__Work instruction__:
Return the records exactly, with nothing added.

__Data records__:
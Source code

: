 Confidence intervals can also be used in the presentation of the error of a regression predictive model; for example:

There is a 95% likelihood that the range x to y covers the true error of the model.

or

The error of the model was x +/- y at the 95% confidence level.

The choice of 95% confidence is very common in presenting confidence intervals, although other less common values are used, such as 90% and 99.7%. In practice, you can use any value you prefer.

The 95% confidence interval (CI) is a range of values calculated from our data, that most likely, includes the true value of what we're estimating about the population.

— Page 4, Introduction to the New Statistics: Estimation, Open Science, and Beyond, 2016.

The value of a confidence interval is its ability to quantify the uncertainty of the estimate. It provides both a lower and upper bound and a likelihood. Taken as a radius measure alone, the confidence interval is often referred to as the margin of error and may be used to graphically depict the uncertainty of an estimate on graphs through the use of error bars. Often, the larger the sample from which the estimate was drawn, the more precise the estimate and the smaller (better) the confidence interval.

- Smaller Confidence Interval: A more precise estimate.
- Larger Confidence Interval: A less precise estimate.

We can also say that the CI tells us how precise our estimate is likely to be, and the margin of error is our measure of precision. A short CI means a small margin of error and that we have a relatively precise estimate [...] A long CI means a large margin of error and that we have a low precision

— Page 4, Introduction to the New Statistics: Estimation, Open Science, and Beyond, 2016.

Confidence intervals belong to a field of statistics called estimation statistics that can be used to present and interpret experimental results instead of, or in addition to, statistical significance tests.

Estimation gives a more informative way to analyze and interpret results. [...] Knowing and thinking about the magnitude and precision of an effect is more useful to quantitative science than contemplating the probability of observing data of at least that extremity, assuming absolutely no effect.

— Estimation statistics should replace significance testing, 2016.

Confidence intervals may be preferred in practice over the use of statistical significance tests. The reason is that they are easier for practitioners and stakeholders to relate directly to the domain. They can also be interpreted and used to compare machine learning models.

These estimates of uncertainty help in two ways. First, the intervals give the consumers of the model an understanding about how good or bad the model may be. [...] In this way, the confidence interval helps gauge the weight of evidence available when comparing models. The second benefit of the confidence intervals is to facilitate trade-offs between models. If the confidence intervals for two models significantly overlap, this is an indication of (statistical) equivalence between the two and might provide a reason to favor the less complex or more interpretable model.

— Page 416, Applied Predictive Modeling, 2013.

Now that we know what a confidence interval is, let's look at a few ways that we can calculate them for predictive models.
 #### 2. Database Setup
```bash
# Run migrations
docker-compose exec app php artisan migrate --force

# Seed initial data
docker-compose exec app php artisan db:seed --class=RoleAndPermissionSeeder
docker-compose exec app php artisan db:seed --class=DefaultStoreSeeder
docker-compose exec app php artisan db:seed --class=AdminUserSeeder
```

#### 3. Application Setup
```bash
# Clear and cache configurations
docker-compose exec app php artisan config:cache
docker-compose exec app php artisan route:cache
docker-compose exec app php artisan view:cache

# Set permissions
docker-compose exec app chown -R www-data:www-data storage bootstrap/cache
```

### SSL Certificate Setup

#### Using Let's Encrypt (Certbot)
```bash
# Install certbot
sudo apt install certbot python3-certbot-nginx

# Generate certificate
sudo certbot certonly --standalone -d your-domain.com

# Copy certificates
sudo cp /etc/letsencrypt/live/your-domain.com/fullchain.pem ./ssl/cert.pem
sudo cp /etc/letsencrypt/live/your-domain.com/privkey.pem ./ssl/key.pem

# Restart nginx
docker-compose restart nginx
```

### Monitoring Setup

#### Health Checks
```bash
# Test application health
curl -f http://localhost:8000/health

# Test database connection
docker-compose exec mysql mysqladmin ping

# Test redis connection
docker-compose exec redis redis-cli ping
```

__Response below__:
Source code

: Confidence intervals can also be used in the presentation of the error of a regression predictive model; for example:

There is a 95% likelihood that the range x to y covers the true error of the model.

or

The error of the model was x +/- y at the 95% confidence level.

The choice of 95% confidence is very common in presenting confidence intervals, although other less common values are used, such as 90% and 99.7%. In practice, you can use any value you prefer.

The 95% confidence interval (CI) is a range of values calculated from our data, that most likely, includes the true value of what we're estimating about the population.

— Page 4, Introduction to the New Statistics: Estimation, Open Science, and Beyond, 2016.

The value of a confidence interval is its ability to quantify the uncertainty of the estimate. It provides both a lower and upper bound and a likelihood. Taken as a radius measure alone, the confidence interval is often referred to as the margin of error and may be used to graphically depict the uncertainty of an estimate on graphs through the use of error bars. Often, the larger the sample from which the estimate was drawn, the more precise the estimate and the smaller (better) the confidence interval.

- Smaller Confidence Interval: A more precise estimate.
- Larger Confidence Interval: A less precise estimate.

We can also say that the CI tells us how precise our estimate is likely to be, and the margin of error is our measure of precision. A short CI means a small margin of error and that we have a relatively precise estimate [...] A long CI means a large margin of error and that we have a low precision

— Page 4, Introduction to the New Statistics: Estimation, Open Science, and Beyond, 2016.

Confidence intervals belong to a field of statistics called estimation statistics that can be used to present and interpret experimental results instead of, or in addition to, statistical significance tests.

Estimation gives a more informative way to analyze and interpret results. [...] Knowing and thinking about the magnitude and precision of an effect is more useful to quantitative science than contemplating the probability of observing data of at least that extremity, assuming absolutely no effect.

— Estimation statistics should replace significance testing, 2016.

Confidence intervals may be preferred in practice over the use of statistical significance tests. The reason is that they are easier for practitioners and stakeholders to relate directly to the domain. They can also be interpreted and used to compare machine learning models.

These estimates of uncertainty help in two ways. First, the intervals give the consumers of the model an understanding about how good or bad the model may be. [...] In this way, the confidence interval helps gauge the weight of evidence available when comparing models. The second benefit of the confidence intervals is to facilitate trade-offs between models. If the confidence intervals for two models significantly overlap, this is an indication of (statistical) equivalence between the two and might provide a reason to favor the less complex or more interpretable model.

— Page 416, Applied Predictive Modeling, 2013.

Now that we know what a confidence interval is, let's look at a few ways that we can calculate them for predictive models.
 #### 2. Database Setup
```bash
# Run migrations
docker-compose exec app php artisan migrate --force

# Seed initial data
docker-compose exec app php artisan db:seed --class=RoleAndPermissionSeeder
docker-compose exec app php artisan db:seed --class=DefaultStoreSeeder
docker-compose exec app php artisan db:seed --class=AdminUserSeeder
```

#### 3. Application Setup
```bash
# Clear and cache configurations
docker-compose exec app php artisan config:cache
docker-compose exec app php artisan route:cache
docker-compose exec app php artisan view:cache

# Set permissions
docker-compose exec app chown -R www-data:www-data storage bootstrap/cache
```

### SSL Certificate Setup

#### Using Let's Encrypt (Certbot)
```bash
# Install certbot
sudo apt install certbot python3-certbot-nginx

# Generate certificate
sudo certbot certonly --standalone -d your-domain.com

# Copy certificates
sudo cp /etc/letsencrypt/live/your-domain.com/fullchain.pem ./ssl/cert.pem
sudo cp /etc/letsencrypt/live/your-domain.com/privkey.pem ./ssl/key.pem

# Restart nginx
docker-compose restart nginx
```

### Monitoring Setup

#### Health Checks
```bash
# Test application health
curl -f http://localhost:8000/health

# Test database connection
docker-compose exec mysql mysqladmin ping

# Test redis connection
docker-compose exec redis redis-cli ping
```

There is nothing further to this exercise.